Records to process below:

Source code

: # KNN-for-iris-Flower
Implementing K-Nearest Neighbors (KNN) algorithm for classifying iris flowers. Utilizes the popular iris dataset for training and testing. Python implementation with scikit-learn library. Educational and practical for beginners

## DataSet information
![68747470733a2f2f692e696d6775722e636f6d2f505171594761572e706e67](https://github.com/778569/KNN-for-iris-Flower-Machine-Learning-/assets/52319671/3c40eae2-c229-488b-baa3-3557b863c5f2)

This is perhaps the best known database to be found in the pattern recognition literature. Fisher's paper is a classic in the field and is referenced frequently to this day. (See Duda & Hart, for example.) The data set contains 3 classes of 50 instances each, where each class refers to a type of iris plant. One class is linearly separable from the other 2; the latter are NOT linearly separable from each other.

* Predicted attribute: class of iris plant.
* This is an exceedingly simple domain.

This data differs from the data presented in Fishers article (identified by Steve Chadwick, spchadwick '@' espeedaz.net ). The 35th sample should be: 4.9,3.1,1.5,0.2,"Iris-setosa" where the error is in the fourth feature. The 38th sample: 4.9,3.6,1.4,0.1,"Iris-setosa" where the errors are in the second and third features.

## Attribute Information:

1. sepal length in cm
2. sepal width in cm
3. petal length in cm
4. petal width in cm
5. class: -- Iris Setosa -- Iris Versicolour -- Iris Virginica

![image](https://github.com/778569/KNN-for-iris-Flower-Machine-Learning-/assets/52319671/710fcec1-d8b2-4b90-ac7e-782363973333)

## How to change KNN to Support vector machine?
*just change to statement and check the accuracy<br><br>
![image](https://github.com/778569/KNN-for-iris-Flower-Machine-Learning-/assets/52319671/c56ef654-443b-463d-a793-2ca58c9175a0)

End of Records to process.

**Aim of the exercise:** Among the records above, count the lines that include the word "length" and state the number by itself.

**Answer to this task:** 2